Cela fait des années qu’à Cannabis sans frontières ou ailleurs, on explique et on répète qu’une des vertus du cannabis serait sa capacité à régénérer les sols. À Tchernobyl cela a pu être testé pour des sols pollués à la radioactivité. Mais cette qualité du chanvre s’applique à toutes sortes de pollution.– et on pense ici en particulier aux pesticides. Stéphane Lhomme n’a pas tort d’objecter que si cette information se met à circuler, alors qu’elle est généralement soigneusement tue, c’est pour tenter de rassurer face à la catastrophe de Fukushima. Il n’empêche qu’à Fukushima ou ailleurs on ne peut s’asseoir sur nos montagnes de poisons et… attendre quelques millions d’années que ça se passe.
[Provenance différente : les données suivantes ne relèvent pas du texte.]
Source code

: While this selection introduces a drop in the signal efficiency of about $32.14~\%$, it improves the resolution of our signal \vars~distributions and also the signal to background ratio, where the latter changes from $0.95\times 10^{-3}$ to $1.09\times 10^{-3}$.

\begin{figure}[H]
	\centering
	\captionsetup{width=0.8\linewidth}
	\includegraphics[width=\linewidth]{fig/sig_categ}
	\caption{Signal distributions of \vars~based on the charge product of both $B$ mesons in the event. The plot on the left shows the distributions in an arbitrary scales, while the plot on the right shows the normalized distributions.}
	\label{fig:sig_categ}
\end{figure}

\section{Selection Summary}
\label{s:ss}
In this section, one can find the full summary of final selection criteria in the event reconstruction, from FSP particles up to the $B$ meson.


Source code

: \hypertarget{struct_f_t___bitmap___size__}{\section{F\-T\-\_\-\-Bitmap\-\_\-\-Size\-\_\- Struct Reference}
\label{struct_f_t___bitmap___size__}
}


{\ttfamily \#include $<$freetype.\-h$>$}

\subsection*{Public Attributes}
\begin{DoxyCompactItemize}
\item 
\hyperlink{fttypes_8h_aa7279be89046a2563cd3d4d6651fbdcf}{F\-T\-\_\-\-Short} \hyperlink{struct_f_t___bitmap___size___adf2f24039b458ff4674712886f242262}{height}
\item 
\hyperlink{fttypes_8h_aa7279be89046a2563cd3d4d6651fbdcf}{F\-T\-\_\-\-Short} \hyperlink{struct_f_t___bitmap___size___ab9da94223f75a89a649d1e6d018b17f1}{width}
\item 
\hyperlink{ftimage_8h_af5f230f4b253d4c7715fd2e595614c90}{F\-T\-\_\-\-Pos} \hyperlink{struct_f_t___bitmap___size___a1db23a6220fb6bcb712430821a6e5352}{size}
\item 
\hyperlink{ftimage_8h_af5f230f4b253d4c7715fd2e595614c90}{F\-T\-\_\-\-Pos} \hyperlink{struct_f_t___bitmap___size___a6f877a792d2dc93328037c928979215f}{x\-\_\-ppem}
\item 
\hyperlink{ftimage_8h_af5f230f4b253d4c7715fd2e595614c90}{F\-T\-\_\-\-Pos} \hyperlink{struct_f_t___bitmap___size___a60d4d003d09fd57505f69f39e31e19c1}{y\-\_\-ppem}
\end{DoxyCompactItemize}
Et puisqu’il est vrai que le cannabis y peut quelque chose (même si c’était peu), autant cesser de sourire.
Récemment la section guadeloupéenne de Cannabis sans frontières a commencé à évoquer la possible utilisation du chanvre sur les sols des bananeraies très gravement polluées au Chlordécone, ce pesticide particulièrement violent, interdit partout sur terre qui aura bénéficié de dérogations spéciales pour empoisonner durablement la Guadeloupe. Aujourd’hui ce sont les milliers d’hectares des bananeraies de Guadeloupe et de Martinique qui sont devenus inutilisables.
CSF-Guadeloupe appelle à l’utilisation massive de chanvre sur ces surfaces sacrifiées, dans l’espoir que cette plante aux qualités souvent surprenantes puisse quelque chose pour rendre à l’exploitation humaine ces terres particulièrement riches des tropiques colonisés.
Le Chlordécone ? Un des crimes les plus inouïs du colonialisme : ça s’est produit là, sous nos yeux, ces dernières décennies. Pour voir dans quelles conditions les autorisations ont été laissées aux exploitants agricoles, on peut regarder utilement les derniers Maîtres de la Martinique, où l’on voit les “grands blancs”, ceux qu’on appelle les békés, négocier sympathiquement leurs cochonneries directement à l’Élysée.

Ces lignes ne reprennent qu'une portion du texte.